Caminaba desde el reparto Armando Mestre, en la ciudad de Matanzas, rumbo al estudio de Radio 26, ubicado en la calle Santa Teresa. El cielo estaba gris, de ese gris que sabemos terminará en aguacero. Incluso ya caían algunas gotas cuando sentí el ruido de un vehículo detrás de mí. No me volteé. Ustedes saben, a los vehículos estatales uno ya ni les hace señas… casi nunca recogen.
Pero este se detuvo unos metros más adelante. Cuando llegué a la altura de la ventanilla, el chofer, con la confianza del que conoce la necesidad del otro, solo preguntó: –«¿Va pa’ Matanzas?».
Me monté. Era un Jeep Waz, de esos que el pueblo bautizó con gracia como «Burro». Adentro iban tres trabajadores. Sin preguntar, sin exigir, sin esperar nada me recogieron. Mientras la lluvia comenzaba a bailar sobre el capó, supe que eran de Cupet, exactamente de la Empresa de Mantenimiento del Petróleo (Empet).
¿Y saben en qué andan esos hombres? Están enfrascados en la reparación de los equipos que el fuego quiso consumir aquel trágico día del incendio del supertanquero. Hombres que sudan por dentro y por fuera para devolverle la vida a lo que el infierno dañó. Hombres que, a pesar de ir inmersos en esa faena titánica, tienen la grandeza de mirar por el retrovisor y ver a un semejante que camina bajo las amenazas de la lluvia. Les agradecí por el aventón, claro. Pero mi agradecimiento —y el de todos los que han sido recogidos en un momento de desamparo por la escasez de transporte— va más allá del simple «llegar temprano al trabajo». Es un agradecimiento por demostrar que en medio de las carencias, en medio de la rutina gris, todavía hay quien ofrece un pedazo del corazón al brindar un asiento de su jeep.

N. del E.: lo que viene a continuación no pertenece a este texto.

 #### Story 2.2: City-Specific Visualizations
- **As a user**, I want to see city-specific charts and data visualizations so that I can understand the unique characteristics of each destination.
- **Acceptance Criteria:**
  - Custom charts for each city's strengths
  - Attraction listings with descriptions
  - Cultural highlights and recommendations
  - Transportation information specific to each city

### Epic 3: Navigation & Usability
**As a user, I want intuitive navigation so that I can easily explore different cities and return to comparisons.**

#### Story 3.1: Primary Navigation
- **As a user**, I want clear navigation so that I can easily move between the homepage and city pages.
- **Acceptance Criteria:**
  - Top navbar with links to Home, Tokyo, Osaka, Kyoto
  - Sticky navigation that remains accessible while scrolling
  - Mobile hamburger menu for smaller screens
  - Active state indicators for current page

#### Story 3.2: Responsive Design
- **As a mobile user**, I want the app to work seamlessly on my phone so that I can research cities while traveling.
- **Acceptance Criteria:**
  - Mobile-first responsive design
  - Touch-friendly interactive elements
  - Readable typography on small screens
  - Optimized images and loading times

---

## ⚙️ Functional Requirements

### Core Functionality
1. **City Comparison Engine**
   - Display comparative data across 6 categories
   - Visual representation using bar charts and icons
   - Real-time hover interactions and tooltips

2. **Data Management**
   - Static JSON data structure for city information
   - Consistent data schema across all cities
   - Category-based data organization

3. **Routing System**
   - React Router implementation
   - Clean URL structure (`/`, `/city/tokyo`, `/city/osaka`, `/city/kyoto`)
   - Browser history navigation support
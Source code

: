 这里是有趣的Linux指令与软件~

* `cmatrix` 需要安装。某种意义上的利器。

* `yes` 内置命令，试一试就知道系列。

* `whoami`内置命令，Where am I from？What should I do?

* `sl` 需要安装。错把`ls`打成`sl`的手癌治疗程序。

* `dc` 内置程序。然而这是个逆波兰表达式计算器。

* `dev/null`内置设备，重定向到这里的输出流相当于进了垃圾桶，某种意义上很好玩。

Así, desde este espacio, en la voz de quien fue testigo, va mi reconocimiento a esos trabajadores de la Empet, a todos los choferes anónimos de vehículos estatales que rompen el molde, y todavía actúan con ese altruismo que nos hermana. Porque no, no todo está perdido; a veces, solo hay que caminar bajo la lluvia o el sol para que alguien decida llevarse la mano al pecho y darle al otro lo que tiene.
Quizá no nos veamos más, no tengo sus nombres y no quise tomar fotos, porque fue todo muy espontáneo y sincero, como son las acciones que se hacen desde el corazón.